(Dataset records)
.....
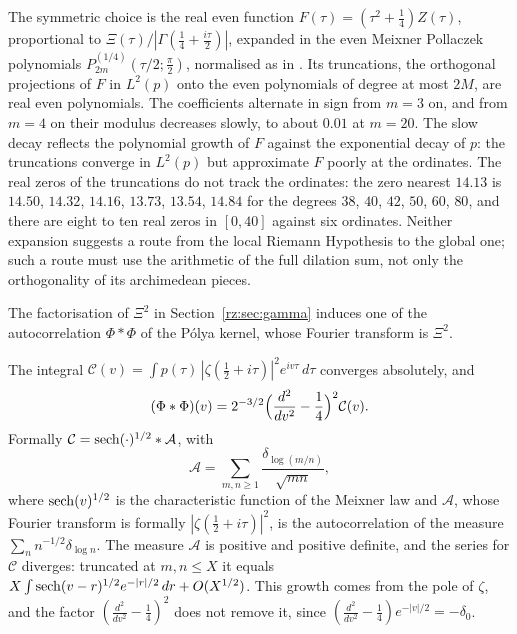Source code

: The symmetric choice is the real even function $F(\tau)=(\tau^2+\frac14)Z(\tau)$, proportional to $\Xi(\tau)/|\Gamma(\frac14+\frac{i\tau}2)|$, expanded in the even Meixner Pollaczek polynomials $P_{2m}^{(1/4)}(\tau/2;\frac\pi2)$, normalised as in \cite[Section 9.7]{KLS}. Its truncations, the orthogonal projections of $F$ in $L^2(p)$ onto the even polynomials of degree at most $2M$, are real even polynomials. The coefficients alternate in sign from $m=3$ on, and from $m=4$ on their modulus decreases slowly, to about $0.01$ at $m=20$. The slow decay reflects the polynomial growth of $F$ against the exponential decay of $p$: the truncations converge in $L^2(p)$ but approximate $F$ poorly at the ordinates. The real zeros of the truncations do not track the ordinates: the zero nearest $14.13$ is $14.50$, $14.32$, $14.16$, $13.73$, $13.54$, $14.84$ for the degrees $38$, $40$, $42$, $50$, $60$, $80$, and there are eight to ten real zeros in $[0,40]$ against six ordinates. Neither expansion suggests a route from the local Riemann Hypothesis to the global one; such a route must use the arithmetic of the full dilation sum, not only the orthogonality of its archimedean pieces.

The factorisation of $\Xi^2$ in Section~\ref{rz:sec:gamma} induces one of the autocorrelation $\Phi*\Phi$ of the P\'olya kernel, whose Fourier transform is $\Xi^2$.

\begin{proposition}\label{rz:prop:autocorr}
The integral $\mathcal C(v)=\int p(\tau)\,|\zeta(\frac12+i\tau)|^2e^{iv\tau}\,d\tau$ converges absolutely, and
\[
(\Phi*\Phi)(v)=2^{-3/2}\Bigl(\frac{d^2}{dv^2}-\frac14\Bigr)^2\mathcal C(v).
\]
Formally $\mathcal C=\sech(\cdot)^{1/2}*\mathcal A$, with
\[
\mathcal A=\sum_{m,n\ge1}\frac{\delta_{\log(m/n)}}{\sqrt{mn}},
\]
where $\sech(v)^{1/2}$ is the characteristic function of the Meixner law and $\mathcal A$, whose Fourier transform is formally $|\zeta(\frac12+i\tau)|^2$, is the autocorrelation of the measure $\sum_nn^{-1/2}\delta_{\log n}$. The measure $\mathcal A$ is positive and positive definite, and the series for $\mathcal C$ diverges: truncated at $m,n\le X$ it equals $X\int\sech(v-r)^{1/2}e^{-|r|/2}\,dr+O(X^{1/2})$. This growth comes from the pole of $\zeta$, and the factor $(\frac{d^2}{dv^2}-\frac14)^2$ does not remove it, since $(\frac{d^2}{dv^2}-\frac14)e^{-|v|/2}=-\delta_0$.
\end{proposition}


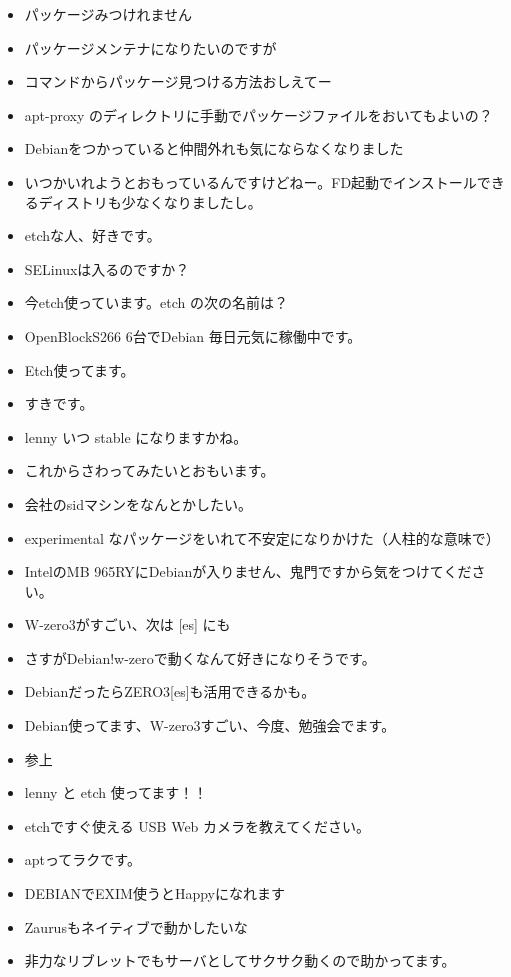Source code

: \documentclass[mingoth,a4paper]{jsarticle}
\begin{document}
\begin{multicols}{2}
 
 \begin{itemize}
    \item パッケージみつけれません
    \item パッケージメンテナになりたいのですが
    \item コマンドからパッケージ見つける方法おしえてー
    \item apt-proxy のディレクトリに手動でパッケージファイルをおいてもよいの？
    \item Debianをつかっていると仲間外れも気にならなくなりました
    \item いつかいれようとおもっているんですけどねー。FD起動でインストールできるディストリも少なくなりましたし。
    \item etchな人、好きです。
    \item SELinuxは入るのですか？
    \item 今etch使っています。etch の次の名前は？
    \item OpenBlockS266 6台でDebian 毎日元気に稼働中です。
    \item Etch使ってます。
    \item すきです。
    \item lenny いつ stable になりますかね。
    \item これからさわってみたいとおもいます。
    \item 会社のsidマシンをなんとかしたい。
    \item experimental なパッケージをいれて不安定になりかけた（人柱的な意味で）
    \item IntelのMB 965RYにDebianが入りません、鬼門ですから気をつけてください。
    \item W-zero3がすごい、次は [es] にも
    \item さすがDebian!w-zeroで動くなんて好きになりそうです。
    \item DebianだったらZERO3[es]も活用できるかも。
    \item Debian使ってます、W-zero3すごい、今度、勉強会でます。
    \item 参上
    \item lenny と etch 使ってます！！
    \item etchですぐ使える USB Web カメラを教えてください。
    \item aptってラクです。
    \item DEBIANでEXIM使うとHappyになれます
    \item Zaurusもネイティブで動かしたいな
    \item 非力なリブレットでもサーバとしてサクサク動くので助かってます。
 \end{itemize}
\end{multicols}
\end{document}
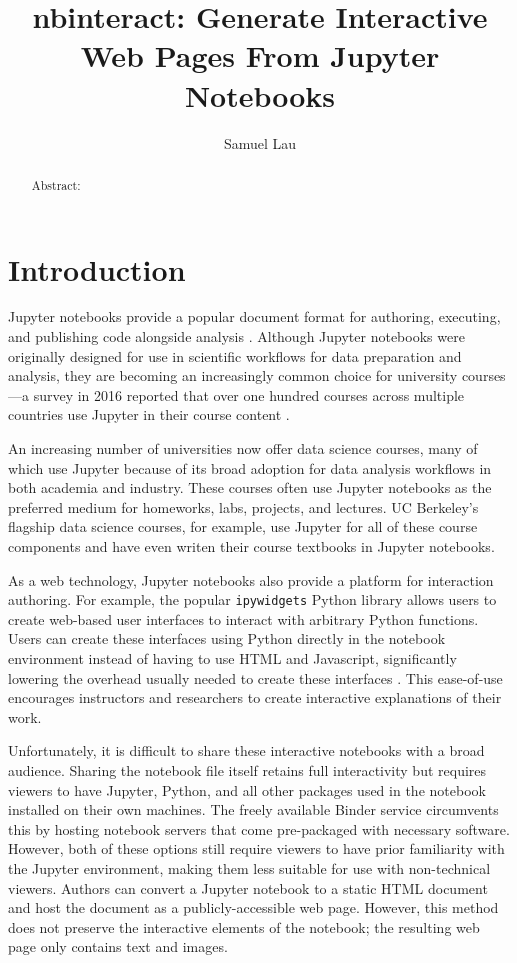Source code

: \documentclass[nobib]{tufte-handout}
\title{nbinteract: Generate Interactive Web Pages From Jupyter Notebooks}
\author[Samuel Lau]{Samuel Lau}
\newcommand{\code}[1]{\texttt{#1}}
\begin{document}
\maketitle%

\begin{abstract}
\noindent
Abstract:
\end{abstract}

\section{Introduction} %
\label{sec:introduction}

Jupyter notebooks provide a popular document format for authoring, executing,
and publishing code alongside analysis \cite{thomas_jupyter_2016}. Although
Jupyter notebooks were originally designed for use in scientific workflows for
data preparation and analysis, they are becoming an increasingly common choice
for university courses---a survey in 2016 reported that over one hundred
courses across multiple countries use Jupyter in their course content
\cite{hamrick_2016_2016}.

An increasing number of universities now offer data science courses, many of
which use Jupyter because of its broad adoption for data analysis workflows in
both academia and industry. These courses often use Jupyter notebooks as the
preferred medium for homeworks, labs, projects, and lectures. UC Berkeley's
flagship data science courses, for example, use Jupyter for all of these course
components and have even writen their course textbooks in Jupyter notebooks.

As a web technology, Jupyter notebooks also provide a platform for interaction
authoring. For example, the popular \code{ipywidgets} Python library allows
users to create web-based user interfaces to interact with arbitrary Python
functions. Users can create these interfaces using Python directly in the
notebook environment instead of having to use HTML and Javascript,
significantly lowering the overhead usually needed to create these interfaces
\cite{_jupyter-widgets/ipywidgets_}. This ease-of-use encourages instructors
and researchers to create interactive explanations of their work.

Unfortunately, it is difficult to share these interactive notebooks with a
broad audience. Sharing the notebook file itself retains full interactivity but
requires viewers to have Jupyter, Python, and all other packages used in the
notebook installed on their own machines. The freely available Binder service
circumvents this by hosting notebook servers that come pre-packaged with
necessary software. However, both of these options still require viewers to
have prior familiarity with the Jupyter environment, making them less suitable
for use with non-technical viewers. Authors can convert a Jupyter notebook to a
static HTML document and host the document as a publicly-accessible web page.
However, this method does not preserve the interactive elements of the
notebook; the resulting web page only contains text and images.
\end{document}
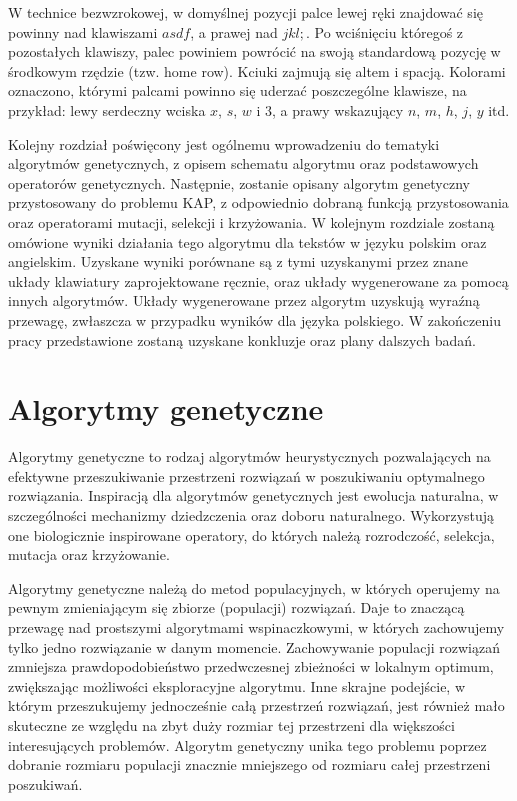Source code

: \documentclass[brudnopis]{xmgr}
\begin{document}
W technice bezwzrokowej, w domyślnej pozycji palce lewej ręki znajdować się powinny nad klawiszami $asdf$, a prawej nad $jkl;$. Po wciśnięciu któregoś z pozostałych klawiszy, palec powiniem powrócić na swoją standardową pozycję w środkowym rzędzie (tzw. home row). Kciuki zajmują się altem i spacją. Kolorami oznaczono, którymi palcami powinno się uderzać poszczególne klawisze, na przykład: lewy serdeczny wciska $x$, $s$, $w$ i $3$, a prawy wskazujący $n$, $m$, $h$, $j$, $y$ itd.

Kolejny rozdział poświęcony jest ogólnemu wprowadzeniu do tematyki algorytmów genetycznych, z opisem schematu algorytmu oraz podstawowych operatorów genetycznych. Następnie, zostanie opisany algorytm genetyczny przystosowany do problemu KAP, z odpowiednio dobraną funkcją przystosowania oraz operatorami mutacji, selekcji i krzyżowania. W kolejnym rozdziale zostaną omówione wyniki działania tego algorytmu dla tekstów w języku polskim oraz angielskim. Uzyskane wyniki porównane są z tymi uzyskanymi przez znane układy klawiatury zaprojektowane ręcznie, oraz układy wygenerowane za pomocą innych algorytmów. Układy wygenerowane przez algorytm uzyskują wyraźną przewagę, zwłaszcza w przypadku wyników dla języka polskiego. W zakończeniu pracy przedstawione zostaną uzyskane konkluzje oraz plany dalszych badań.


\chapter{Algorytmy genetyczne}

Algorytmy genetyczne to rodzaj algorytmów heurystycznych pozwalających na efektywne przeszukiwanie przestrzeni rozwiązań w poszukiwaniu optymalnego rozwiązania. Inspiracją dla algorytmów genetycznych jest ewolucja naturalna, w szczególności mechanizmy dziedzczenia oraz doboru naturalnego. Wykorzystują one biologicznie inspirowane operatory, do których należą rozrodczość, selekcja, mutacja oraz krzyżowanie.

Algorytmy genetyczne należą do metod populacyjnych, w których operujemy na pewnym zmieniającym się zbiorze (populacji) rozwiązań. Daje to znaczącą przewagę nad prostszymi algorytmami wspinaczkowymi, w których zachowujemy tylko jedno rozwiązanie w danym momencie. Zachowywanie populacji rozwiązań zmniejsza prawdopodobieństwo przedwczesnej zbieżności w lokalnym optimum, zwiększając możliwości eksploracyjne algorytmu. Inne skrajne podejście, w którym przeszukujemy jednocześnie całą przestrzeń rozwiązań, jest również mało skuteczne ze względu na zbyt duży rozmiar tej przestrzeni dla większości interesujących problemów. Algorytm genetyczny unika tego problemu poprzez dobranie rozmiaru populacji znacznie mniejszego od rozmiaru całej przestrzeni poszukiwań.
\end{document}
.....
## DESCRIPTION OF THE TASK:
Your answer should be the lines above from the one containing "components and have" through the one containing "notebook environment instead", copied exactly and with both ends kept.

## EXERCISE RESPONSE:
components and have even writen their course textbooks in Jupyter notebooks.

As a web technology, Jupyter notebooks also provide a platform for interaction
authoring. For example, the popular \code{ipywidgets} Python library allows
users to create web-based user interfaces to interact with arbitrary Python
functions. Users can create these interfaces using Python directly in the
notebook environment instead of having to use HTML and Javascript,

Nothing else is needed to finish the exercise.